Problem statement:
Below are some entries; can you quote all of them exactly?

Data shown:

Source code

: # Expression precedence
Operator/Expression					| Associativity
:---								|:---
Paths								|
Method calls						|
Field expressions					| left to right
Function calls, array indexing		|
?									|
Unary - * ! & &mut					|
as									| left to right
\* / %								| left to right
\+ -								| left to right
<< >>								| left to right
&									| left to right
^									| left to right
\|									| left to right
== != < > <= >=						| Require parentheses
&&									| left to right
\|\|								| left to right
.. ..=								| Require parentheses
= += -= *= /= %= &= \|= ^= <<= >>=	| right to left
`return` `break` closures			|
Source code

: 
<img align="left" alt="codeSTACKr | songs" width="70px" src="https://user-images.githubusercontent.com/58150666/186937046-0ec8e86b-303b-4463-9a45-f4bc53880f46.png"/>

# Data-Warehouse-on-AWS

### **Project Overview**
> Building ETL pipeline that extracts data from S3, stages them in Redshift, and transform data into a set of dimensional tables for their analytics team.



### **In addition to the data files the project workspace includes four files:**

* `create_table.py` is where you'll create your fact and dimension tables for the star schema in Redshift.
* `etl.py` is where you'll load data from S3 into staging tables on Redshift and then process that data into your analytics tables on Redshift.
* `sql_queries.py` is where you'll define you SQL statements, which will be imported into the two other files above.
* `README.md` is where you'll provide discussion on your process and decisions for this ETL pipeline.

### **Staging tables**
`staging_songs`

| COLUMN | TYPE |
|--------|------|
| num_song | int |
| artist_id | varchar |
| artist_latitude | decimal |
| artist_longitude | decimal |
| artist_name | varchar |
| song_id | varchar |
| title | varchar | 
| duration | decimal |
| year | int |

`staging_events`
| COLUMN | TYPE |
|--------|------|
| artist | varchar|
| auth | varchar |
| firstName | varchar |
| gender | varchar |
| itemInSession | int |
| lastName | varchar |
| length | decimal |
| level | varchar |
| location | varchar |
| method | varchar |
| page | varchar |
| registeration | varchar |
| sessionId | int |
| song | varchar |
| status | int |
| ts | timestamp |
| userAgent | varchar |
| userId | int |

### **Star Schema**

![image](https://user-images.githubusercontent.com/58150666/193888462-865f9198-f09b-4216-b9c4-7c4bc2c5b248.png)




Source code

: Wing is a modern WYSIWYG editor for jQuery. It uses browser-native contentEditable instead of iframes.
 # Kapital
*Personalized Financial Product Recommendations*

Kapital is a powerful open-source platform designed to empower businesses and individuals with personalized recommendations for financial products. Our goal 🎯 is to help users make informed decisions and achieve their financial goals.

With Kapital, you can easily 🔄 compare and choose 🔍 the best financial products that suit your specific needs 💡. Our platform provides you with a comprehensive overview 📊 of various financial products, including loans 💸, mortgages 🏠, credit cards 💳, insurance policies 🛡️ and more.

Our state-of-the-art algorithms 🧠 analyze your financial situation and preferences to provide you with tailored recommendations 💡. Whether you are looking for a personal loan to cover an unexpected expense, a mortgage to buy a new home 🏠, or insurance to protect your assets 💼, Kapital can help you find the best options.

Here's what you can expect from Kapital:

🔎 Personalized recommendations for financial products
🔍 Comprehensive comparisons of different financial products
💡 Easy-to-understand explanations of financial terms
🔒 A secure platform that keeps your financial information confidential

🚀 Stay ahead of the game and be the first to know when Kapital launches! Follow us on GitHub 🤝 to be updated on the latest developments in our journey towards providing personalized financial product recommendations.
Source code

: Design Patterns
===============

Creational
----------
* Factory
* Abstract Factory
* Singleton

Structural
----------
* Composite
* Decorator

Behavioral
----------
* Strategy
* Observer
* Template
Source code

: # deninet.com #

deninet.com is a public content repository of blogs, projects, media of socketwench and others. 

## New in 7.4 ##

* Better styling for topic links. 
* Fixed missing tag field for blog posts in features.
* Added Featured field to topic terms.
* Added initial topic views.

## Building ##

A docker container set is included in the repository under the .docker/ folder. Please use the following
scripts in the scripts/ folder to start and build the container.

Expected answer:
Source code

: # Expression precedence
Operator/Expression					| Associativity
:---								|:---
Paths								|
Method calls						|
Field expressions					| left to right
Function calls, array indexing		|
?									|
Unary - * ! & &mut					|
as									| left to right
\* / %								| left to right
\+ -								| left to right
<< >>								| left to right
&									| left to right
^									| left to right
\|									| left to right
== != < > <= >=						| Require parentheses
&&									| left to right
\|\|								| left to right
.. ..=								| Require parentheses
= += -= *= /= %= &= \|= ^= <<= >>=	| right to left
`return` `break` closures			|
Source code

: 
<img align="left" alt="codeSTACKr | songs" width="70px" src="https://user-images.githubusercontent.com/58150666/186937046-0ec8e86b-303b-4463-9a45-f4bc53880f46.png"/>

# Data-Warehouse-on-AWS

### **Project Overview**
> Building ETL pipeline that extracts data from S3, stages them in Redshift, and transform data into a set of dimensional tables for their analytics team.



### **In addition to the data files the project workspace includes four files:**

* `create_table.py` is where you'll create your fact and dimension tables for the star schema in Redshift.
* `etl.py` is where you'll load data from S3 into staging tables on Redshift and then process that data into your analytics tables on Redshift.
* `sql_queries.py` is where you'll define you SQL statements, which will be imported into the two other files above.
* `README.md` is where you'll provide discussion on your process and decisions for this ETL pipeline.

### **Staging tables**
`staging_songs`

| COLUMN | TYPE |
|--------|------|
| num_song | int |
| artist_id | varchar |
| artist_latitude | decimal |
| artist_longitude | decimal |
| artist_name | varchar |
| song_id | varchar |
| title | varchar | 
| duration | decimal |
| year | int |

`staging_events`
| COLUMN | TYPE |
|--------|------|
| artist | varchar|
| auth | varchar |
| firstName | varchar |
| gender | varchar |
| itemInSession | int |
| lastName | varchar |
| length | decimal |
| level | varchar |
| location | varchar |
| method | varchar |
| page | varchar |
| registeration | varchar |
| sessionId | int |
| song | varchar |
| status | int |
| ts | timestamp |
| userAgent | varchar |
| userId | int |

### **Star Schema**

![image](https://user-images.githubusercontent.com/58150666/193888462-865f9198-f09b-4216-b9c4-7c4bc2c5b248.png)




Source code

: Wing is a modern WYSIWYG editor for jQuery. It uses browser-native contentEditable instead of iframes.
 # Kapital
*Personalized Financial Product Recommendations*

Kapital is a powerful open-source platform designed to empower businesses and individuals with personalized recommendations for financial products. Our goal 🎯 is to help users make informed decisions and achieve their financial goals.

With Kapital, you can easily 🔄 compare and choose 🔍 the best financial products that suit your specific needs 💡. Our platform provides you with a comprehensive overview 📊 of various financial products, including loans 💸, mortgages 🏠, credit cards 💳, insurance policies 🛡️ and more.

Our state-of-the-art algorithms 🧠 analyze your financial situation and preferences to provide you with tailored recommendations 💡. Whether you are looking for a personal loan to cover an unexpected expense, a mortgage to buy a new home 🏠, or insurance to protect your assets 💼, Kapital can help you find the best options.

Here's what you can expect from Kapital:

🔎 Personalized recommendations for financial products
🔍 Comprehensive comparisons of different financial products
💡 Easy-to-understand explanations of financial terms
🔒 A secure platform that keeps your financial information confidential

🚀 Stay ahead of the game and be the first to know when Kapital launches! Follow us on GitHub 🤝 to be updated on the latest developments in our journey towards providing personalized financial product recommendations.
Source code

: Design Patterns
===============

Creational
----------
* Factory
* Abstract Factory
* Singleton

Structural
----------
* Composite
* Decorator

Behavioral
----------
* Strategy
* Observer
* Template
Source code

: # deninet.com #

deninet.com is a public content repository of blogs, projects, media of socketwench and others. 

## New in 7.4 ##

* Better styling for topic links. 
* Fixed missing tag field for blog posts in features.
* Added Featured field to topic terms.
* Added initial topic views.

## Building ##

A docker container set is included in the repository under the .docker/ folder. Please use the following
scripts in the scripts/ folder to start and build the container.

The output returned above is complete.